Als wäre die Welt nicht schon gestraft genug, mit dem Label OFF WHITE c/o VIRGIL ABLOH – bei dem man gar nicht so genau weiß, was schlimmer ist: dieses “c/o Virgil …” oder die uninspirierten Designs – hat Virgil Abloh nun ein Schwesterlabel aus dem Boden gestampft: OFF BLACK c/o VIRGIL ABLOH.

Virgil, der als DJ definitiv mehr Talent hat, denn als Designer, ist ja eigentlich auch nur deshalb noch nicht mit Teer und Federn aus der Modebranche gejagt worden, weil er als Stylist – oder wie er es sagt “Creative Director” – für Kanye West gearbeitet hat und das hin und wieder auch immer noch tut.

Wir haben Virgil nun schon auf mehreren Fashion Weeks rund um den Globus getroffen und können aus nächster Nähe sagen, dass der Typ ein ziemlich stilloser Langweiler ist. Meist sitzt er allein in den VIP-Ecken halbguter Bottle-Clubs rum und wartet darauf, das was passiert oder einer seiner Rapper-Buddies vorbeikommt.

Der ebenfalls aus Kanyes Wirbelschleppe in die Fashion Branche geschleuderte Heron Preston, der mit seinem Label BEEN TRILL auch nicht gerade designpreisverdächtig war und sich dafür einen prominenten Diss von Rap-Superstar und -Stilikone A$AP Rocky eingefangen hat, ist wenigstens als Persönlichkeit noch einigermaßen interessant: er hat einen Kampfhund auf die Brust tätowiert, raufte sich in den Straßen Ost-Londons mit einem Mädchen auf der Straße und war auf der After-Hour in Liam Hodges’ 25 Quadratmeter Wohnung der besoffenste, wie lustigste Gast.

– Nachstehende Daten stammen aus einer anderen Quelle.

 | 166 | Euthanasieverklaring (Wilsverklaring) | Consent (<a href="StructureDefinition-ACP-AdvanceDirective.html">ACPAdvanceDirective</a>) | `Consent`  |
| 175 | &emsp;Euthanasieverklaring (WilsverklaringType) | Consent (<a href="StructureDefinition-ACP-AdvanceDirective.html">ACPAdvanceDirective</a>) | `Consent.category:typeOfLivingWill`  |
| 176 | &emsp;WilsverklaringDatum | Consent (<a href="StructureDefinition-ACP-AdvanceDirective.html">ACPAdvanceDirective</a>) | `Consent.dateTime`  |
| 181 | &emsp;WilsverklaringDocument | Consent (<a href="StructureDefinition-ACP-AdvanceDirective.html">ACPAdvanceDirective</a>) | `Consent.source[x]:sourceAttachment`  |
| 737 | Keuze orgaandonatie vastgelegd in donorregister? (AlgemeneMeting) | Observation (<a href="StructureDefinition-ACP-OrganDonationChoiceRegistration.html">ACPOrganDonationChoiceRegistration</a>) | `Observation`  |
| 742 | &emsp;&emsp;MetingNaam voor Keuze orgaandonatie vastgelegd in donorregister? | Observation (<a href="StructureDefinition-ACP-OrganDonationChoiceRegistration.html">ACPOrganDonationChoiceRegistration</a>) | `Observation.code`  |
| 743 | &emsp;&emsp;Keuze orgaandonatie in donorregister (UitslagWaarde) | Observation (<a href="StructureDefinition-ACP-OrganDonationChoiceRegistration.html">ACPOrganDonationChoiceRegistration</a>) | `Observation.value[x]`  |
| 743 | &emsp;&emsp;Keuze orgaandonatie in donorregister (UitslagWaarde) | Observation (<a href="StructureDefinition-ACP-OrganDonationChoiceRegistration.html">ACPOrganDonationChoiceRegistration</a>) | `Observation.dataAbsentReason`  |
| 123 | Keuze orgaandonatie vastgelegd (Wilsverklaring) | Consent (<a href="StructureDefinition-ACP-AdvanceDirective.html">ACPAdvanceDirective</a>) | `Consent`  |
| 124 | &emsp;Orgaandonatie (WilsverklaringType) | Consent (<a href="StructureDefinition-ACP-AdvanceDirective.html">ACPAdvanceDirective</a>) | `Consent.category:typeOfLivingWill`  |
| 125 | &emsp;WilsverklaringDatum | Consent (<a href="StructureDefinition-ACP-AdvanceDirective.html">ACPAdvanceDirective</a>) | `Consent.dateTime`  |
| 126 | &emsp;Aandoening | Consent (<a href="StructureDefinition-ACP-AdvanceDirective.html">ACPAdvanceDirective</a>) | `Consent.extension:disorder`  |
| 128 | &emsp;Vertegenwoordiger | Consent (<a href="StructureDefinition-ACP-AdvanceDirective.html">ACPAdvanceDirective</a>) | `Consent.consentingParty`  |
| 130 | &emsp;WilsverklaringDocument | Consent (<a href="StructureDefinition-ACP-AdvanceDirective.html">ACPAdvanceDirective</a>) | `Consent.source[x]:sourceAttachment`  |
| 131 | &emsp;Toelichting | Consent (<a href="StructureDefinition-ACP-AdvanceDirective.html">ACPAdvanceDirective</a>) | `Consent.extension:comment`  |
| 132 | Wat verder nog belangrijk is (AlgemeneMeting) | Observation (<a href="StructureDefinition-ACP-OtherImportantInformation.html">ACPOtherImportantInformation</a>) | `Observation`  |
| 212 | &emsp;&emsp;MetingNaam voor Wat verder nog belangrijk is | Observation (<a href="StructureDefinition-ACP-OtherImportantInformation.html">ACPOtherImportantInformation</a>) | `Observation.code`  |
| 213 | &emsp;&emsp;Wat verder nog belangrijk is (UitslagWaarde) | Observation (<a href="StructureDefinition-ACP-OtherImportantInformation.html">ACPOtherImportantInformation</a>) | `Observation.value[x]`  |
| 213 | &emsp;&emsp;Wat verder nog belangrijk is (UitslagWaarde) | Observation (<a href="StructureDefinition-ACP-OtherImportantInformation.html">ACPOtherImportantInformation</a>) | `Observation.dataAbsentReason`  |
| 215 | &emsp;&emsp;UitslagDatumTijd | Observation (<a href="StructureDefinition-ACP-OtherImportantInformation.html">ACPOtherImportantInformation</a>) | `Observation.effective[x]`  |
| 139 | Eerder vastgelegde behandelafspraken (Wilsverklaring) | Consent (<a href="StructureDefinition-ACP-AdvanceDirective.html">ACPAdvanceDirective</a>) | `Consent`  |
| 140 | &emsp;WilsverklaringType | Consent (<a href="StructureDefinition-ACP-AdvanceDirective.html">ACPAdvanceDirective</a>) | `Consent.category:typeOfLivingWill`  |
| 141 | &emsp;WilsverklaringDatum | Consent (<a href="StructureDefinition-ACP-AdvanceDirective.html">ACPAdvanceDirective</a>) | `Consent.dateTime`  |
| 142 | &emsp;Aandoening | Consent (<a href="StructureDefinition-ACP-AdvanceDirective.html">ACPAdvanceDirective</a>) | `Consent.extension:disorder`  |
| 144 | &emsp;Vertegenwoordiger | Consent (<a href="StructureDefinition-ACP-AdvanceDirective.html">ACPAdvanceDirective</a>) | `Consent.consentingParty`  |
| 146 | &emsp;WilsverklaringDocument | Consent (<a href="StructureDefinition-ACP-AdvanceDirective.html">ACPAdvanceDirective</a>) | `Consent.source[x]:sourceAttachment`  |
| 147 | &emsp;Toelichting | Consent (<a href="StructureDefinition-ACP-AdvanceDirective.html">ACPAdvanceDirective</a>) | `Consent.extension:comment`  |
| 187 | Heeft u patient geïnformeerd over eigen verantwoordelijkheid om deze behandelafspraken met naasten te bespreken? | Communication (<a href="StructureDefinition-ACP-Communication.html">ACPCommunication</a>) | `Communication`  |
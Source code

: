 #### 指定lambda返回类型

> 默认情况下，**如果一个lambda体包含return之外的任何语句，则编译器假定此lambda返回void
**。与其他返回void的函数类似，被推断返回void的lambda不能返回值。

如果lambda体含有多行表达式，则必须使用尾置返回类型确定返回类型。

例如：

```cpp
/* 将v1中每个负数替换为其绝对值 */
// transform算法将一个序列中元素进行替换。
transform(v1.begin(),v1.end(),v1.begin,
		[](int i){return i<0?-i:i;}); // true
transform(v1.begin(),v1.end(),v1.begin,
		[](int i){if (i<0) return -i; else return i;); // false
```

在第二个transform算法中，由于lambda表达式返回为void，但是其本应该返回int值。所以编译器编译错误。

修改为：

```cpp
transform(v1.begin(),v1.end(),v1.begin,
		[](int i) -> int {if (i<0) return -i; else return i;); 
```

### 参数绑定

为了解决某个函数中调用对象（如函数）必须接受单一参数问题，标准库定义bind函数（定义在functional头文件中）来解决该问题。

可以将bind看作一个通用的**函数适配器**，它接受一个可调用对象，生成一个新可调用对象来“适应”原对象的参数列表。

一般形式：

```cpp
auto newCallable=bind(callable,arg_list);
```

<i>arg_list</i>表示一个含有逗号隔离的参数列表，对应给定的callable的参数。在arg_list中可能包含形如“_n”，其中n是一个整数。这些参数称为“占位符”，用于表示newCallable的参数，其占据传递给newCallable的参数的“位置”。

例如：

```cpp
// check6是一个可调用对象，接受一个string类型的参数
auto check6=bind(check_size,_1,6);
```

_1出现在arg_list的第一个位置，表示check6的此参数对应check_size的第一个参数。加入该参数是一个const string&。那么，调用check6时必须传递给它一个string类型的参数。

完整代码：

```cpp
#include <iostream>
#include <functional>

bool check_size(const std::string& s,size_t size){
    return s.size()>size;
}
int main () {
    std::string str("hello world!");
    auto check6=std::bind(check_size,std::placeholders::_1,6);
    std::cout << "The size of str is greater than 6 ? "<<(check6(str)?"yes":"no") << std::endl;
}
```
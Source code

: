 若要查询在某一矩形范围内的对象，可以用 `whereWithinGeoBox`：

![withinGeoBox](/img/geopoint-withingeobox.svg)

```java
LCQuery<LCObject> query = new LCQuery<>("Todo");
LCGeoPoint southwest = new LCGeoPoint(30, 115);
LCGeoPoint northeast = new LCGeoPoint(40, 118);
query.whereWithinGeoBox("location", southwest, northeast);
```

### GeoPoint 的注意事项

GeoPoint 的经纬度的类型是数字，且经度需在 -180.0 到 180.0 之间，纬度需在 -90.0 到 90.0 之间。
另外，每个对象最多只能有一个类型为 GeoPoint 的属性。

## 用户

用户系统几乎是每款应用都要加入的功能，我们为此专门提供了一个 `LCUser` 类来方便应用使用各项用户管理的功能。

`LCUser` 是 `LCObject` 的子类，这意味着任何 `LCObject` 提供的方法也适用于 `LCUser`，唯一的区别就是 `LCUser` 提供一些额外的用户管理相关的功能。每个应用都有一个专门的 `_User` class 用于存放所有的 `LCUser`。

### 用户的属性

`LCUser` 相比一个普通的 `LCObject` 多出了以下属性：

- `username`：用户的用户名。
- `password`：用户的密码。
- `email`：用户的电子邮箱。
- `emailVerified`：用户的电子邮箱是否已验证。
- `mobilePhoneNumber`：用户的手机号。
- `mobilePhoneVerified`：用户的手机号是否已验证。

Wir finden es ja voll okay, dass die Boys von Kanye ein bisschen vom Kuchen naschen wollen. Doch da kann man nun wirklich mehr erwarten. Die Jungs haben doch alle Möglichkeiten. Da muss doch nicht so eine Scheisse wie OFF BLACK oder OFF WHITE bei raus kommen. Und das “c/o Virgil Abloh” kann er sich sowieso mal schenken. Wuah! Da schüttelts mich.